Jeśli możesz sobie na to pozwolić, trzymaj oddzielny zestaw przyborów do malowania w plenerze. Dzięki temu łatwo wszystko spakujesz i wyjdziesz, zamiast za każdym razem pakować przybory artystyczne.
Czy zabieranie farb na pokład samolotu jest bezpieczne?
Mimo że farby akrylowe i olejne są niepalne, najlepiej spakować je do bagażu, który zostanie odprawiony, zamiast przewozić je w bagażu podręcznym i ryzykować, że jakiś nadgorliwy ochroniarz je skonfiskuje, bo ci nie uwierzy. Pędzle i szpachelki malarskie należy również umieścić w bagażu rejestrowanym, ponieważ mogą być uznane za potencjalną broń. Medium, terpentynę i benzynę lakową należy uznać za niebezpieczne i nie należy ich zabierać na pokład samolotu; należy je kupić w miejscu docelowym. W razie wątpliwości należy zdobyć kartę informacyjną produktu i skontaktować się z linią lotniczą.
Czy potrzebuję sztalugi?
Na rynku dostępnych jest wiele lekkich i składanych sztalug do szkicowania lub przenośnych, ale możesz po prostu podeprzeć tablicę czymś, na przykład torbą, w której nosisz materiały artystyczne. Jeśli malujesz w samochodzie (np. gdy pada deszcz), możesz podeprzeć ją na desce rozdzielczej. Najpierw sprawdź, jak bardzo podoba ci się malowanie w plenerze, zanim zainwestujesz w kolejną sztalugę.

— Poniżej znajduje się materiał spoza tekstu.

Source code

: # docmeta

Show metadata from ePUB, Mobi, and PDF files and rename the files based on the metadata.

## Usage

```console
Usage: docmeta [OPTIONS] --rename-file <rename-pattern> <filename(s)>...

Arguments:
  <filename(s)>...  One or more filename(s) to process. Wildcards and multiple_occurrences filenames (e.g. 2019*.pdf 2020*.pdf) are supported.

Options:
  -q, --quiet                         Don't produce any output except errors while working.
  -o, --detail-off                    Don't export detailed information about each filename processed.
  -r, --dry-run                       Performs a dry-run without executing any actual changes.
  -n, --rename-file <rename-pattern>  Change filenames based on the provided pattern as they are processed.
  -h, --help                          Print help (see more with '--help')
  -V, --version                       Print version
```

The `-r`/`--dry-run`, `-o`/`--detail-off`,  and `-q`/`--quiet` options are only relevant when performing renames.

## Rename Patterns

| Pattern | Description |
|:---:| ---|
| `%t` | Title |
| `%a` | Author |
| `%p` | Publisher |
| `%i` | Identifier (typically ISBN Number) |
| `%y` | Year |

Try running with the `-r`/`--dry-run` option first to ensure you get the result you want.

Jak transportować mokre płótna?
Jeśli nie masz miejsca w samochodzie, aby położyć płótno płasko, transport może być problematyczny. Jeśli używasz farb olejnych, użyj medium, które przyspiesza schnięcie. Sztaluga francuska może umożliwić przymocowanie płótna do niej w celu transportu do domu. Niektóre sklepy z artykułami artystycznymi sprzedają klipsy, które można przymocować do płócien, aby je rozdzielić. Jeśli malujesz małe obrazy, rozważ pudełko pochade, sprytne, kompaktowe pudełko, które mieści kilka mokrych paneli w pokrywie, a farby na dole; paleta utrzymuje farby na miejscu i wysuwa się, gdy chcesz jej użyć.